*Dataset records*.
● ● ●
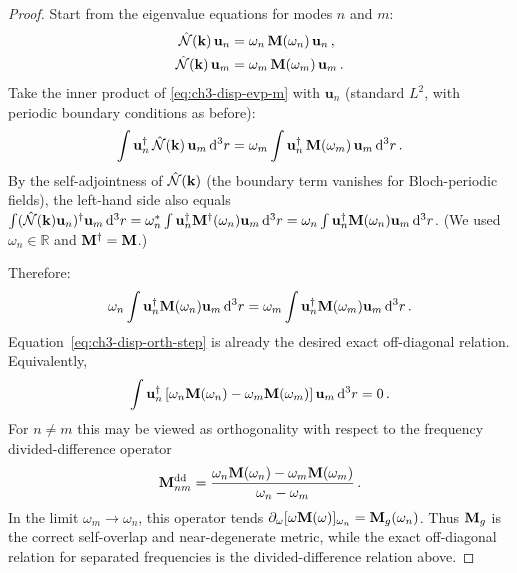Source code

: \begin{proof}
Start from the eigenvalue equations for modes $n$ and $m$:
\begin{align}
  \Maxop(\kvec)\,\mathbf{u}_n &= \omega_n\,\Mmat(\omega_n)\,\mathbf{u}_n\,,
  \label{eq:ch3-disp-evp-n}\\
  \Maxop(\kvec)\,\mathbf{u}_m &= \omega_m\,\Mmat(\omega_m)\,\mathbf{u}_m\,.
  \label{eq:ch3-disp-evp-m}
\end{align}
Take the inner product of \eqref{eq:ch3-disp-evp-m} with
$\mathbf{u}_n$ (standard $L^2$, with periodic boundary conditions as
before):
\begin{equation}
  \int\mathbf{u}_n^\dagger\,\Maxop(\kvec)\,\mathbf{u}_m\,\dd^3r
  = \omega_m\int\mathbf{u}_n^\dagger\,\Mmat(\omega_m)\,\mathbf{u}_m\,\dd^3r\,.
\end{equation}
By the self-adjointness of $\Maxop(\kvec)$ (the boundary term vanishes
for Bloch-periodic fields), the left-hand side also equals
$\int(\Maxop(\kvec)\mathbf{u}_n)^\dagger\mathbf{u}_m\,\dd^3r
=\omega_n^*\int\mathbf{u}_n^\dagger\Mmat^\dagger(\omega_n)\mathbf{u}_m\,\dd^3r
=\omega_n\int\mathbf{u}_n^\dagger\Mmat(\omega_n)\mathbf{u}_m\,\dd^3r$.
(We used $\omega_n\in\mathbb{R}$ and $\Mmat^\dagger=\Mmat$.)

Therefore:
\begin{equation}\label{eq:ch3-disp-orth-step}
  \omega_n\int\mathbf{u}_n^\dagger\Mmat(\omega_n)\mathbf{u}_m\,\dd^3r
  = \omega_m\int\mathbf{u}_n^\dagger\Mmat(\omega_m)\mathbf{u}_m\,\dd^3r\,.
\end{equation}
Equation~\eqref{eq:ch3-disp-orth-step} is already the desired exact
off-diagonal relation.  Equivalently,
\begin{equation}\label{eq:ch3-divided-difference-orth}
  \int \mathbf{u}_n^\dagger
  \left[
    \omega_n\Mmat(\omega_n)-\omega_m\Mmat(\omega_m)
  \right]
  \mathbf{u}_m\,\dd^3r = 0\,.
\end{equation}
For $n\neq m$ this may be viewed as orthogonality with respect to the
frequency divided-difference operator
\begin{equation}\label{eq:ch3-divided-difference-metric}
  \Mmat_{nm}^{\mathrm{dd}}
  = \frac{\omega_n\Mmat(\omega_n)-\omega_m\Mmat(\omega_m)}
  {\omega_n-\omega_m}\,.
\end{equation}
In the limit $\omega_m\to\omega_n$, this operator tends
$\partial_\omega[\omega\Mmat(\omega)]_{\omega_n}=\Mgmat(\omega_n)$.
Thus $\Mgmat$ is the correct self-overlap and near-degenerate metric,
while the exact off-diagonal relation for separated frequencies is the
divided-difference relation above.
\end{proof}


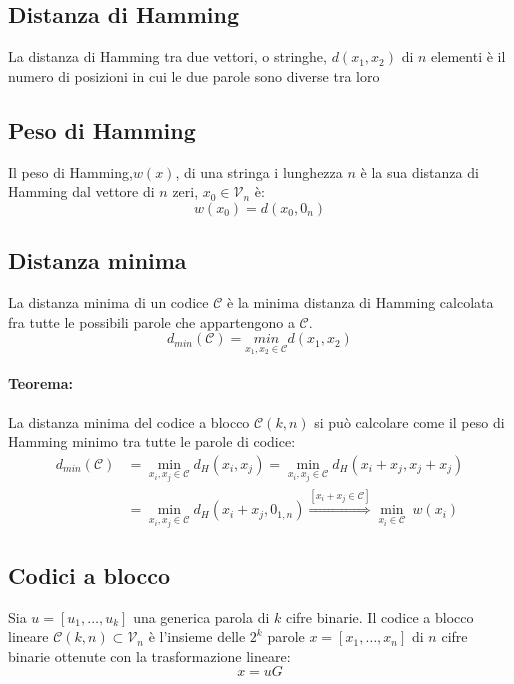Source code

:     \subsection{Distanza di Hamming}
        La distanza di Hamming tra due vettori, o stringhe, $d(x_1,x_2)$ di $n$ elementi è il numero di posizioni in cui le due parole
        sono diverse tra loro
    \subsection{Peso di Hamming}
        Il peso di Hamming,$w(x)$, di una stringa i lunghezza $n$ è la sua distanza di Hamming dal vettore di $n$ zeri,
        $x_0\in \mathcal{V}_n$ è:
        \[
            w(x_0) = d(x_0,0_n)
        \]
    \subsection{Distanza minima}    
        La distanza minima di un codice $\mathcal{C}$ è la minima distanza di Hamming calcolata fra tutte le possibili parole che appartengono a $\mathcal{C}$.
        \[
            d_{min} (\mathcal{C})= \underset{x_1,x_2 \in \mathcal{C}}{min}d(x_1,x_2)  
        \]
        \paragraph{Teorema:} La distanza minima del codice a blocco $\mathcal{C}(k,n)$ si può calcolare come il 
            peso di Hamming minimo tra tutte le parole di codice:
            \begin{align}
                d_{min}(\mathcal{C}) &= \underset{x_i,x_j\in\mathcal{C}}{\min} d_H(x_i,x_j) = \underset{x_i,x_j\in\mathcal{C}}{\min} d_H(x_i+x_j,x_j+x_j)\nonumber \\
                                        &= \underset{x_i,x_j\in\mathcal{C}}{\min} d_H(x_i+x_j,0_{1,n}) \overset{[x_i+x_j\in\mathcal{C}]}{\Rightarrow} \underset{x_i\in\mathcal{C}}{\min}\ w(x_i)\nonumber
            \end{align}
    \subsection{Codici a blocco}
        Sia $u = [u_1, \dots, u_k]$ una generica parola di $k$ cifre binarie. Il codice a blocco lineare $\mathcal{C}(k,n)\subset \mathcal{V}_n$ è l'insieme delle
        $2^k$ parole $x = [x_1, \dots, x_n]$ di $n$ cifre binarie ottenute con la trasformazione lineare:
        \[
            x = uG  
        \]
● ● ●
*Work item*. Here the job is to print the data above exactly, except for any pictures.

*Expected output*.
Source code

: \begin{proof}
Start from the eigenvalue equations for modes $n$ and $m$:
\begin{align}
  \Maxop(\kvec)\,\mathbf{u}_n &= \omega_n\,\Mmat(\omega_n)\,\mathbf{u}_n\,,
  \label{eq:ch3-disp-evp-n}\\
  \Maxop(\kvec)\,\mathbf{u}_m &= \omega_m\,\Mmat(\omega_m)\,\mathbf{u}_m\,.
  \label{eq:ch3-disp-evp-m}
\end{align}
Take the inner product of \eqref{eq:ch3-disp-evp-m} with
$\mathbf{u}_n$ (standard $L^2$, with periodic boundary conditions as
before):
\begin{equation}
  \int\mathbf{u}_n^\dagger\,\Maxop(\kvec)\,\mathbf{u}_m\,\dd^3r
  = \omega_m\int\mathbf{u}_n^\dagger\,\Mmat(\omega_m)\,\mathbf{u}_m\,\dd^3r\,.
\end{equation}
By the self-adjointness of $\Maxop(\kvec)$ (the boundary term vanishes
for Bloch-periodic fields), the left-hand side also equals
$\int(\Maxop(\kvec)\mathbf{u}_n)^\dagger\mathbf{u}_m\,\dd^3r
=\omega_n^*\int\mathbf{u}_n^\dagger\Mmat^\dagger(\omega_n)\mathbf{u}_m\,\dd^3r
=\omega_n\int\mathbf{u}_n^\dagger\Mmat(\omega_n)\mathbf{u}_m\,\dd^3r$.
(We used $\omega_n\in\mathbb{R}$ and $\Mmat^\dagger=\Mmat$.)

Therefore:
\begin{equation}\label{eq:ch3-disp-orth-step}
  \omega_n\int\mathbf{u}_n^\dagger\Mmat(\omega_n)\mathbf{u}_m\,\dd^3r
  = \omega_m\int\mathbf{u}_n^\dagger\Mmat(\omega_m)\mathbf{u}_m\,\dd^3r\,.
\end{equation}
Equation~\eqref{eq:ch3-disp-orth-step} is already the desired exact
off-diagonal relation.  Equivalently,
\begin{equation}\label{eq:ch3-divided-difference-orth}
  \int \mathbf{u}_n^\dagger
  \left[
    \omega_n\Mmat(\omega_n)-\omega_m\Mmat(\omega_m)
  \right]
  \mathbf{u}_m\,\dd^3r = 0\,.
\end{equation}
For $n\neq m$ this may be viewed as orthogonality with respect to the
frequency divided-difference operator
\begin{equation}\label{eq:ch3-divided-difference-metric}
  \Mmat_{nm}^{\mathrm{dd}}
  = \frac{\omega_n\Mmat(\omega_n)-\omega_m\Mmat(\omega_m)}
  {\omega_n-\omega_m}\,.
\end{equation}
In the limit $\omega_m\to\omega_n$, this operator tends
$\partial_\omega[\omega\Mmat(\omega)]_{\omega_n}=\Mgmat(\omega_n)$.
Thus $\Mgmat$ is the correct self-overlap and near-degenerate metric,
while the exact off-diagonal relation for separated frequencies is the
divided-difference relation above.
\end{proof}


Source code

:     \subsection{Distanza di Hamming}
        La distanza di Hamming tra due vettori, o stringhe, $d(x_1,x_2)$ di $n$ elementi è il numero di posizioni in cui le due parole
        sono diverse tra loro
    \subsection{Peso di Hamming}
        Il peso di Hamming,$w(x)$, di una stringa i lunghezza $n$ è la sua distanza di Hamming dal vettore di $n$ zeri,
        $x_0\in \mathcal{V}_n$ è:
        \[
            w(x_0) = d(x_0,0_n)
        \]
    \subsection{Distanza minima}    
        La distanza minima di un codice $\mathcal{C}$ è la minima distanza di Hamming calcolata fra tutte le possibili parole che appartengono a $\mathcal{C}$.
        \[
            d_{min} (\mathcal{C})= \underset{x_1,x_2 \in \mathcal{C}}{min}d(x_1,x_2)  
        \]
        \paragraph{Teorema:} La distanza minima del codice a blocco $\mathcal{C}(k,n)$ si può calcolare come il 
            peso di Hamming minimo tra tutte le parole di codice:
            \begin{align}
                d_{min}(\mathcal{C}) &= \underset{x_i,x_j\in\mathcal{C}}{\min} d_H(x_i,x_j) = \underset{x_i,x_j\in\mathcal{C}}{\min} d_H(x_i+x_j,x_j+x_j)\nonumber \\
                                        &= \underset{x_i,x_j\in\mathcal{C}}{\min} d_H(x_i+x_j,0_{1,n}) \overset{[x_i+x_j\in\mathcal{C}]}{\Rightarrow} \underset{x_i\in\mathcal{C}}{\min}\ w(x_i)\nonumber
            \end{align}
    \subsection{Codici a blocco}
        Sia $u = [u_1, \dots, u_k]$ una generica parola di $k$ cifre binarie. Il codice a blocco lineare $\mathcal{C}(k,n)\subset \mathcal{V}_n$ è l'insieme delle
        $2^k$ parole $x = [x_1, \dots, x_n]$ di $n$ cifre binarie ottenute con la trasformazione lineare:
        \[
            x = uG  
        \]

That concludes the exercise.